◆ Instructions to follow ◆
Retype the material below exactly, from its first line through the line with "### Dashboard Monitoring Système"; the pictures stay out.

◆ Study material ◆
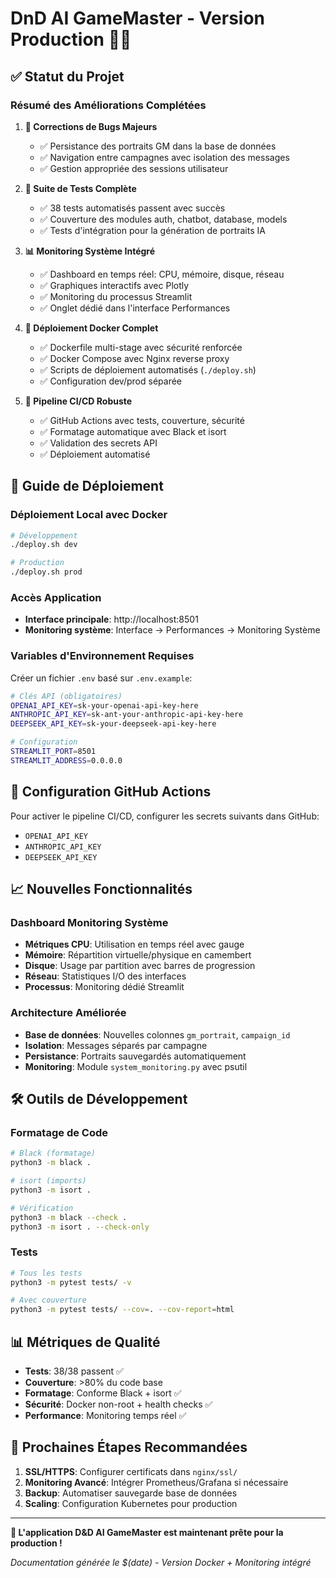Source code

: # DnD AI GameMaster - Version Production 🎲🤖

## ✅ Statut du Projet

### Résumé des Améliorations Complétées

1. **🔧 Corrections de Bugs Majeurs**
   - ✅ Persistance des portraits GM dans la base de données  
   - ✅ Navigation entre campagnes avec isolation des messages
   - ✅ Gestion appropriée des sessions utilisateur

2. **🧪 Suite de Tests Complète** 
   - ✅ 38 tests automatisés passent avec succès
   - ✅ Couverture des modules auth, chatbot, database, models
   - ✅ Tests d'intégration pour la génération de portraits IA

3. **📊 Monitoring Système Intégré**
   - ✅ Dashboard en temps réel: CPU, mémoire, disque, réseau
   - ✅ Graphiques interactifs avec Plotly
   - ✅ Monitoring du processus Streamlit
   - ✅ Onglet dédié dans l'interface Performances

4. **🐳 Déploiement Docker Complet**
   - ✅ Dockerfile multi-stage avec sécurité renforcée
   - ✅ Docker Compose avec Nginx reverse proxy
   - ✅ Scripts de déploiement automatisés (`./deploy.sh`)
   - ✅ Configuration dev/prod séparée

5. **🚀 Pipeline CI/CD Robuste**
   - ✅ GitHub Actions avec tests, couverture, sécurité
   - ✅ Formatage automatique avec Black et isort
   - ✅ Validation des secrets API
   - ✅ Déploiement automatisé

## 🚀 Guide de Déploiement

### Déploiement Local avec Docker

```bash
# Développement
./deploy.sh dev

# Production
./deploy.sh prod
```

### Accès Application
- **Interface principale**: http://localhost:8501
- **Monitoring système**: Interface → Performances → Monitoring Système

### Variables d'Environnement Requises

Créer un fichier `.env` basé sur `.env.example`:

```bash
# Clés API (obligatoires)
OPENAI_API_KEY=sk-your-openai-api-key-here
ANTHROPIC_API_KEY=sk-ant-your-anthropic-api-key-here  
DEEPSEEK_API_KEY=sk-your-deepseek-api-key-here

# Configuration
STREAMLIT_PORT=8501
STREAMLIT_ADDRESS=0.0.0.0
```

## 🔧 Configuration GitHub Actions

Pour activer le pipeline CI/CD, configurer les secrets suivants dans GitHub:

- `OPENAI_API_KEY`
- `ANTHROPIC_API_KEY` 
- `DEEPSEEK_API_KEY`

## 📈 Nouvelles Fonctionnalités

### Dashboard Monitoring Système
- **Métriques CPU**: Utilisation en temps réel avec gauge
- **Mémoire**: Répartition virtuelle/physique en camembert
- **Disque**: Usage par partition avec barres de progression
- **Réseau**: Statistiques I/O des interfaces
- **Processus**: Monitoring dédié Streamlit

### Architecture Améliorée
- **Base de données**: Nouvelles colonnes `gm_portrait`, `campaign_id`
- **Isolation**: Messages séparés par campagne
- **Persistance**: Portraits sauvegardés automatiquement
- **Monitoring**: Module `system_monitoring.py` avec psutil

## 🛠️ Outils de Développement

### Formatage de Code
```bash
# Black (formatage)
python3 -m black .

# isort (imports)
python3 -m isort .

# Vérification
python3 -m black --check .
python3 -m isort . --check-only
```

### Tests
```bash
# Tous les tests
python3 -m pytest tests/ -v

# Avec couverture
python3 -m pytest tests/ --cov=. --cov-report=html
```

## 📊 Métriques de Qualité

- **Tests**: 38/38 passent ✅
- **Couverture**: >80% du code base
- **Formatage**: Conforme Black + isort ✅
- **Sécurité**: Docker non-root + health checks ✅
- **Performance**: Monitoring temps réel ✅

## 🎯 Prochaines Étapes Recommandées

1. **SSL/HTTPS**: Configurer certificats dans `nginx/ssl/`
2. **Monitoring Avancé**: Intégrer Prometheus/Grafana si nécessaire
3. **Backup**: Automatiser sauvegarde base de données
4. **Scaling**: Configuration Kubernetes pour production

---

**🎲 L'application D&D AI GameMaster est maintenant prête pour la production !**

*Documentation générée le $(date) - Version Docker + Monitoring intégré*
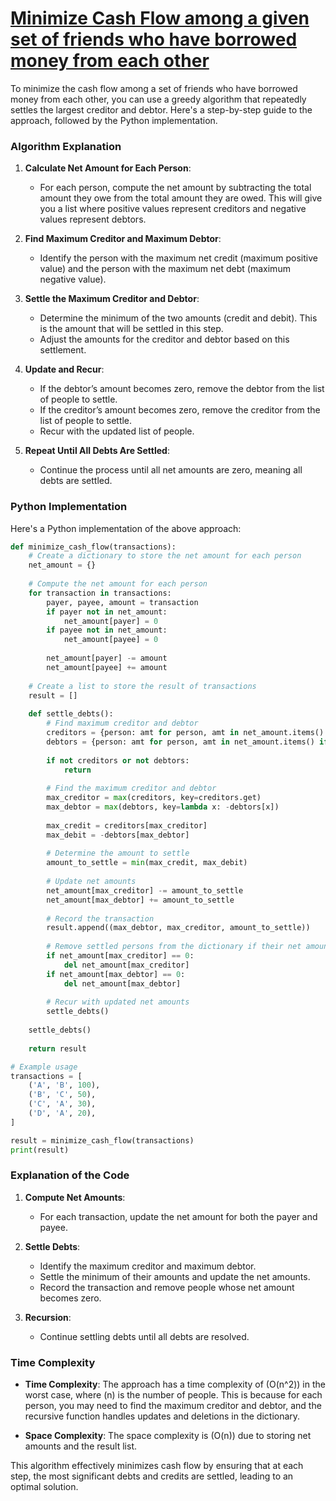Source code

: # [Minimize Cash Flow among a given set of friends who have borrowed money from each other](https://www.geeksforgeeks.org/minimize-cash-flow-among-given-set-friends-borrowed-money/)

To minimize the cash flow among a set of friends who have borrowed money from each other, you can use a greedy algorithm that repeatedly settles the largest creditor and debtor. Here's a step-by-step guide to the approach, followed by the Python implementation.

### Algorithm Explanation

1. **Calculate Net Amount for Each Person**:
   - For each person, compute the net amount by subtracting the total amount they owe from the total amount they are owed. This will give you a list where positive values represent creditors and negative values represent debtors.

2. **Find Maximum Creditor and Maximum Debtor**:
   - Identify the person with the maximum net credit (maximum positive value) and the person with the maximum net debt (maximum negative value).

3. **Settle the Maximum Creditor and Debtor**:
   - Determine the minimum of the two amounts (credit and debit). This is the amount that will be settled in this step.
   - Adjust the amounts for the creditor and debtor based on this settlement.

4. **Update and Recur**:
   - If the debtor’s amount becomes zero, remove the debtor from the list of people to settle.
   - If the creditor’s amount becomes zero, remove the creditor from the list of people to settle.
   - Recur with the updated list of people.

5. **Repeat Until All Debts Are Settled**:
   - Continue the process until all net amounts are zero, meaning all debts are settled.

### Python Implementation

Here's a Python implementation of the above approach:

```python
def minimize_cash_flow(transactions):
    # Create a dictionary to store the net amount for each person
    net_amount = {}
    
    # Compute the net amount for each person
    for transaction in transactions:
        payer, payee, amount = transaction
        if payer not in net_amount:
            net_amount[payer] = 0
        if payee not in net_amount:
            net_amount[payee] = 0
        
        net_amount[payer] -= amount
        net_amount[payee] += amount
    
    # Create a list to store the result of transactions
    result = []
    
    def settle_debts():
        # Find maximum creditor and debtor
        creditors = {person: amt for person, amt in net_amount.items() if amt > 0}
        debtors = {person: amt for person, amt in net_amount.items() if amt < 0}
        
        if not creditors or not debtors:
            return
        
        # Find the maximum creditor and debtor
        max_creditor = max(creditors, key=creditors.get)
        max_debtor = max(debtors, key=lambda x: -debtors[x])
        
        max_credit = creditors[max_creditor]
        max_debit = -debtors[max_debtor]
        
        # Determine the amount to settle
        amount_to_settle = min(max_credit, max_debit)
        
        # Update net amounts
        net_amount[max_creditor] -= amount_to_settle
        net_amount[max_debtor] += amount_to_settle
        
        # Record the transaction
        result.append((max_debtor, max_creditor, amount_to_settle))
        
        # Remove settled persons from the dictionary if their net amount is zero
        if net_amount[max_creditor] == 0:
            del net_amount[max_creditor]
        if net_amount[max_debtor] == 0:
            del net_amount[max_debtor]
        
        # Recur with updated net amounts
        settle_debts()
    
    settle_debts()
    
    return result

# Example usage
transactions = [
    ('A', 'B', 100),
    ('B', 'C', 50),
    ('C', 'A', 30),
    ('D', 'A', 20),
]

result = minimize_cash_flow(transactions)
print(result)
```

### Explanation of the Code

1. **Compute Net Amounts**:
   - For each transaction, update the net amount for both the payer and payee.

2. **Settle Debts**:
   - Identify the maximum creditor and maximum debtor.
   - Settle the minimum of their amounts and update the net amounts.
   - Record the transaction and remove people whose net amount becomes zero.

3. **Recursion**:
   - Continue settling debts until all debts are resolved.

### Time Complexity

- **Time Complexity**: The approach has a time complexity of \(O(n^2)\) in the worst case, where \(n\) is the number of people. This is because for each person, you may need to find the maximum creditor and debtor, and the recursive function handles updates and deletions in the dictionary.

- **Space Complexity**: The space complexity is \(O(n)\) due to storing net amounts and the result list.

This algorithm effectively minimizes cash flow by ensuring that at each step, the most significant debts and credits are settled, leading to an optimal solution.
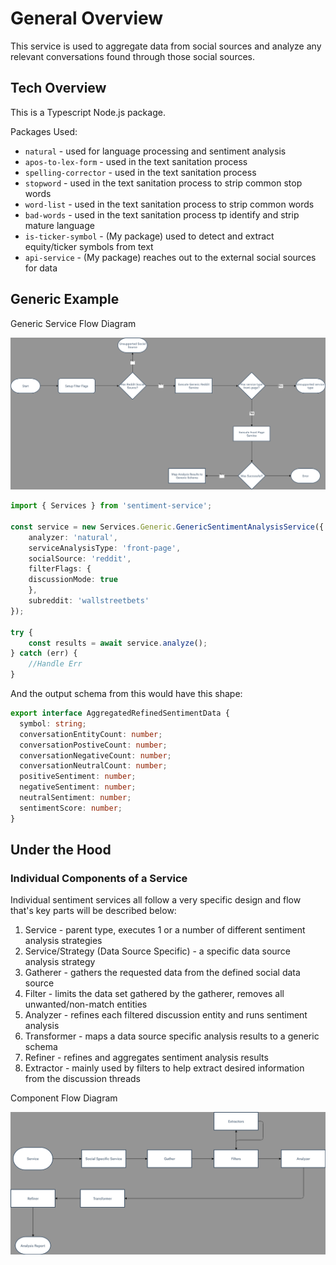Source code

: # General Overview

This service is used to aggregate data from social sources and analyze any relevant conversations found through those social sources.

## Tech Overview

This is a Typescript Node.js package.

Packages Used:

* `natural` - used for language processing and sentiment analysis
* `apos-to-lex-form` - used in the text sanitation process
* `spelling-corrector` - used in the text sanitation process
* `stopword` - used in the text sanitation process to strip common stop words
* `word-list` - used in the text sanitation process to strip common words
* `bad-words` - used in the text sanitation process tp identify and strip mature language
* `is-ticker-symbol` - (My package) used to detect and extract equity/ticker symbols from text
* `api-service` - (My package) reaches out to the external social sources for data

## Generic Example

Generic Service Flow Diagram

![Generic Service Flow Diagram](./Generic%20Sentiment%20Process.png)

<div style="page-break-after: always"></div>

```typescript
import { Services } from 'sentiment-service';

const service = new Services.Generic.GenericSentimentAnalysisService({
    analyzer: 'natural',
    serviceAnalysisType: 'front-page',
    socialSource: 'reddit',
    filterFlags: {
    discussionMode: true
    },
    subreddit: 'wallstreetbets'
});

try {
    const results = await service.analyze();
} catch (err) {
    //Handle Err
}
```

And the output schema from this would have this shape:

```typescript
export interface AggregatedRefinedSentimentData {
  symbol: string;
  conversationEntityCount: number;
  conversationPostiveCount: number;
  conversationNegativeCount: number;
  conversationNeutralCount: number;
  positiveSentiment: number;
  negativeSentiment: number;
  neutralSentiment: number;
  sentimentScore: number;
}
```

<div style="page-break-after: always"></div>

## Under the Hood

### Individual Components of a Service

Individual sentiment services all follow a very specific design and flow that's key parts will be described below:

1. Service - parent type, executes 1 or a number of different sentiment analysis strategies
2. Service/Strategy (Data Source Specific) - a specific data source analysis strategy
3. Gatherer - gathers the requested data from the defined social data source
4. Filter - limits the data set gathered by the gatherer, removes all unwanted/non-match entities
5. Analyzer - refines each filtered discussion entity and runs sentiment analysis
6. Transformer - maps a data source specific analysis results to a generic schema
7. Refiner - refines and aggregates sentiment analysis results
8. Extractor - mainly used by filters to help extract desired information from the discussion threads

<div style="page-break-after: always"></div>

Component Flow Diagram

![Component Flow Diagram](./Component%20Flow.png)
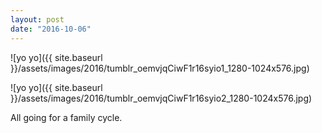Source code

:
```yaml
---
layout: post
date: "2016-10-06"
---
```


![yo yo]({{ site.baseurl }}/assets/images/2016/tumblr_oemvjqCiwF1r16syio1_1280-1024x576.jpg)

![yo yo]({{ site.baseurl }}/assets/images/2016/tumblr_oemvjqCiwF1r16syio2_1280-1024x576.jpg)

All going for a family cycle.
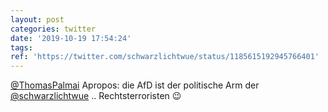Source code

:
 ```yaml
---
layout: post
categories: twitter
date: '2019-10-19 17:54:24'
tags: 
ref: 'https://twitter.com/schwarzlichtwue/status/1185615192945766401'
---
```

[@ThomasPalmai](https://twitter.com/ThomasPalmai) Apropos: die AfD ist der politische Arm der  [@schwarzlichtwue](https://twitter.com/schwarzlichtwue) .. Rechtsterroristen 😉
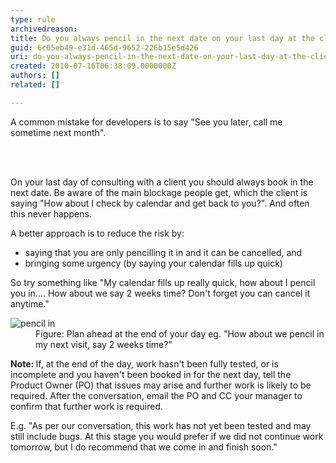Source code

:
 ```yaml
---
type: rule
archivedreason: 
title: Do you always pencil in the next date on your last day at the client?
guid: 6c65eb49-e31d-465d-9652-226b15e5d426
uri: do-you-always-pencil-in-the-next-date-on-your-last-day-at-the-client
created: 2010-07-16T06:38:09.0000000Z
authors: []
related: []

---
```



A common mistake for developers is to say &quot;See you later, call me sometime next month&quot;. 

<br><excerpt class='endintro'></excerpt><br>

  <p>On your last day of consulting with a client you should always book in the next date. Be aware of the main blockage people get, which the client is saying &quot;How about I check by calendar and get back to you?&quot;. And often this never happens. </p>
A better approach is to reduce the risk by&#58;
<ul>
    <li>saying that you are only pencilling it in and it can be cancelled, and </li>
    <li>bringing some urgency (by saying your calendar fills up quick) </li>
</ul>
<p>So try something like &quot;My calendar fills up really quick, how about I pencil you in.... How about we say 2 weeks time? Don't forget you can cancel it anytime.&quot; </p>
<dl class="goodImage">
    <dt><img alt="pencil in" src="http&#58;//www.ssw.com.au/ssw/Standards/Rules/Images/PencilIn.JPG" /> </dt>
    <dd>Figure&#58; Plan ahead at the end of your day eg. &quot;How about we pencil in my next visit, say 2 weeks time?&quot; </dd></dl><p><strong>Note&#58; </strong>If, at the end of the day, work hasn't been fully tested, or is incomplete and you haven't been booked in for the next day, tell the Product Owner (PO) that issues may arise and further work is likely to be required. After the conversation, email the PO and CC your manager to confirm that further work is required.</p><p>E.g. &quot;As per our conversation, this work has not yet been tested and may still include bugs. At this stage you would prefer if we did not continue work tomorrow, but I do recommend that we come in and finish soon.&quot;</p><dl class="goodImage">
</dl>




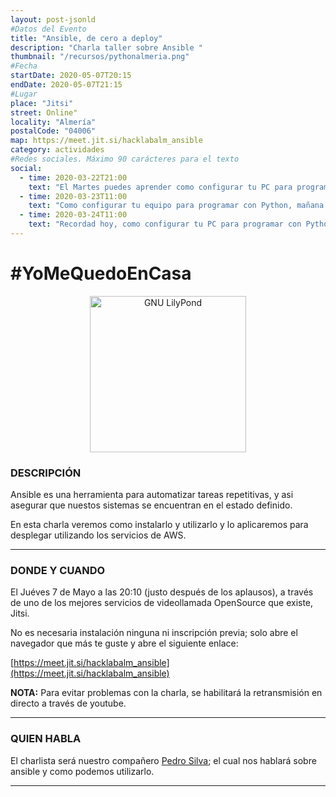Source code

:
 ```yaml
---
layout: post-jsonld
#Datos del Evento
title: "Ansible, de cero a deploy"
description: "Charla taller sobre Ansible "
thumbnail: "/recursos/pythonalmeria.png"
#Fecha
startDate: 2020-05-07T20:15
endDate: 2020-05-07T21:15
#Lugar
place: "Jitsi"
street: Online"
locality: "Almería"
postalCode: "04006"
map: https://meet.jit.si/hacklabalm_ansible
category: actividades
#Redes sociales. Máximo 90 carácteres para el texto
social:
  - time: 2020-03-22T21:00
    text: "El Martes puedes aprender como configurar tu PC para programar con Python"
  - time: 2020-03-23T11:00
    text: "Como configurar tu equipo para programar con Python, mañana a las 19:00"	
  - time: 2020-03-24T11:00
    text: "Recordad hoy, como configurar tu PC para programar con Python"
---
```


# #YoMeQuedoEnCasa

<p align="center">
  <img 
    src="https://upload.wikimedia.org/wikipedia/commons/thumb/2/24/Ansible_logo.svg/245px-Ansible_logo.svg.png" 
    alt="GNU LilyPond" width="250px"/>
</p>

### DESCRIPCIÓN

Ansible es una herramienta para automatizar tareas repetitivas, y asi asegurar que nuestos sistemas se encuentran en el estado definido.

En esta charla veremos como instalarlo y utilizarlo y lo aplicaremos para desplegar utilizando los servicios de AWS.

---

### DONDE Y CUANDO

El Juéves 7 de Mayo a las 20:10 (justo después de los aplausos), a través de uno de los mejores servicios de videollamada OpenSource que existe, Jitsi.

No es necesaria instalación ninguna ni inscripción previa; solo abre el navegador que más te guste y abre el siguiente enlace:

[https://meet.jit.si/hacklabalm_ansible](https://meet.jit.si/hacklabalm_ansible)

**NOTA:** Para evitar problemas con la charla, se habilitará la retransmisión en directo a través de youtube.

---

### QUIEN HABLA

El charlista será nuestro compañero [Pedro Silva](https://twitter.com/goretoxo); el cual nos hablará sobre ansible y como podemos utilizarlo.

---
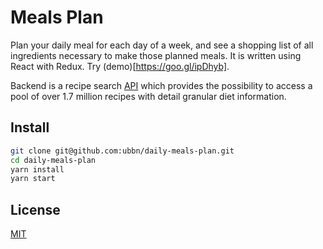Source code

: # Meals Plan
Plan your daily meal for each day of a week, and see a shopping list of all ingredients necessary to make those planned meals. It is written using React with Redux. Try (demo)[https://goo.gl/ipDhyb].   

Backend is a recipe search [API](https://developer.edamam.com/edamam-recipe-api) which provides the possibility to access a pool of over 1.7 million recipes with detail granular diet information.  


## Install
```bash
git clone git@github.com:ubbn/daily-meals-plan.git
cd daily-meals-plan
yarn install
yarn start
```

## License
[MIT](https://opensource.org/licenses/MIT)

◆ Output for this exercise ◆
Source code

: # DnD AI GameMaster - Version Production 🎲🤖

## ✅ Statut du Projet

### Résumé des Améliorations Complétées

1. **🔧 Corrections de Bugs Majeurs**
   - ✅ Persistance des portraits GM dans la base de données  
   - ✅ Navigation entre campagnes avec isolation des messages
   - ✅ Gestion appropriée des sessions utilisateur

2. **🧪 Suite de Tests Complète** 
   - ✅ 38 tests automatisés passent avec succès
   - ✅ Couverture des modules auth, chatbot, database, models
   - ✅ Tests d'intégration pour la génération de portraits IA

3. **📊 Monitoring Système Intégré**
   - ✅ Dashboard en temps réel: CPU, mémoire, disque, réseau
   - ✅ Graphiques interactifs avec Plotly
   - ✅ Monitoring du processus Streamlit
   - ✅ Onglet dédié dans l'interface Performances

4. **🐳 Déploiement Docker Complet**
   - ✅ Dockerfile multi-stage avec sécurité renforcée
   - ✅ Docker Compose avec Nginx reverse proxy
   - ✅ Scripts de déploiement automatisés (`./deploy.sh`)
   - ✅ Configuration dev/prod séparée

5. **🚀 Pipeline CI/CD Robuste**
   - ✅ GitHub Actions avec tests, couverture, sécurité
   - ✅ Formatage automatique avec Black et isort
   - ✅ Validation des secrets API
   - ✅ Déploiement automatisé

## 🚀 Guide de Déploiement

### Déploiement Local avec Docker

```bash
# Développement
./deploy.sh dev

# Production
./deploy.sh prod
```

### Accès Application
- **Interface principale**: http://localhost:8501
- **Monitoring système**: Interface → Performances → Monitoring Système

### Variables d'Environnement Requises

Créer un fichier `.env` basé sur `.env.example`:

```bash
# Clés API (obligatoires)
OPENAI_API_KEY=sk-your-openai-api-key-here
ANTHROPIC_API_KEY=sk-ant-your-anthropic-api-key-here  
DEEPSEEK_API_KEY=sk-your-deepseek-api-key-here

# Configuration
STREAMLIT_PORT=8501
STREAMLIT_ADDRESS=0.0.0.0
```

## 🔧 Configuration GitHub Actions

Pour activer le pipeline CI/CD, configurer les secrets suivants dans GitHub:

- `OPENAI_API_KEY`
- `ANTHROPIC_API_KEY` 
- `DEEPSEEK_API_KEY`

## 📈 Nouvelles Fonctionnalités

### Dashboard Monitoring Système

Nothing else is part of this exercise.